Pictures paired with source code:
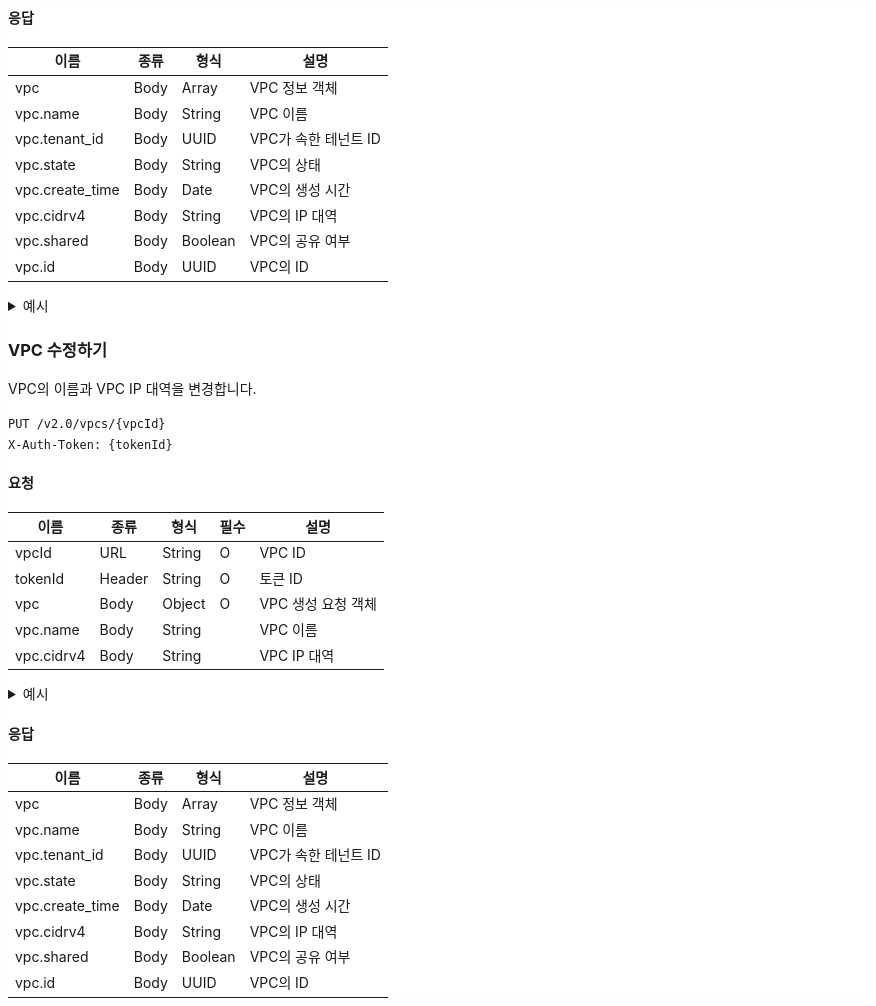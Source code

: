 #### 응답
| 이름              | 종류   | 형식      | 설명             |
|-----------------|------|---------|----------------|
| vpc             | Body | Array   | VPC 정보 객체      |
| vpc.name        | Body | String  | VPC 이름         |
| vpc.tenant_id   | Body | UUID    | VPC가 속한 테넌트 ID |
| vpc.state       | Body | String  | VPC의 상태        |
| vpc.create_time | Body | Date    | VPC의 생성 시간     |
| vpc.cidrv4      | Body | String  | VPC의 IP 대역     |
| vpc.shared      | Body | Boolean | VPC의 공유 여부     |
| vpc.id          | Body | UUID    | VPC의 ID        |
<details><summary>예시</summary></details>

### VPC 수정하기
VPC의 이름과 VPC IP 대역을 변경합니다.
```
PUT /v2.0/vpcs/{vpcId}
X-Auth-Token: {tokenId}
```
#### 요청



| 이름         | 종류     | 형식     | 필수  | 설명           |
|------------|--------|--------|-----|--------------|
| vpcId      | URL    | String | O   | VPC ID       |
| tokenId    | Header | String | O   | 토큰 ID        |
| vpc        | Body   | Object | O   | VPC 생성 요청 객체 |
| vpc.name   | Body   | String |     | VPC 이름       |
| vpc.cidrv4 | Body   | String |     | VPC IP 대역    |

<details><summary>예시</summary></details>

#### 응답
| 이름              | 종류   | 형식      | 설명             |
|-----------------|------|---------|----------------|
| vpc             | Body | Array   | VPC 정보 객체      |
| vpc.name        | Body | String  | VPC 이름         |
| vpc.tenant_id   | Body | UUID    | VPC가 속한 테넌트 ID |
| vpc.state       | Body | String  | VPC의 상태        |
| vpc.create_time | Body | Date    | VPC의 생성 시간     |
| vpc.cidrv4      | Body | String  | VPC의 IP 대역     |
| vpc.shared      | Body | Boolean | VPC의 공유 여부     |
| vpc.id          | Body | UUID    | VPC의 ID        |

* WHAT THE EXERCISE ASKS
The lines to return are those in the entries above that hold "String".

* YOUR SOLUTION
| vpc.name        | Body | String  | VPC 이름         |
| vpc.state       | Body | String  | VPC의 상태        |
| vpc.cidrv4      | Body | String  | VPC의 IP 대역     |
| vpcId      | URL    | String | O   | VPC ID       |
| tokenId    | Header | String | O   | 토큰 ID        |
| vpc.name   | Body   | String |     | VPC 이름       |
| vpc.cidrv4 | Body   | String |     | VPC IP 대역    |
| vpc.name        | Body | String  | VPC 이름         |
| vpc.state       | Body | String  | VPC의 상태        |
| vpc.cidrv4      | Body | String  | VPC의 IP 대역     |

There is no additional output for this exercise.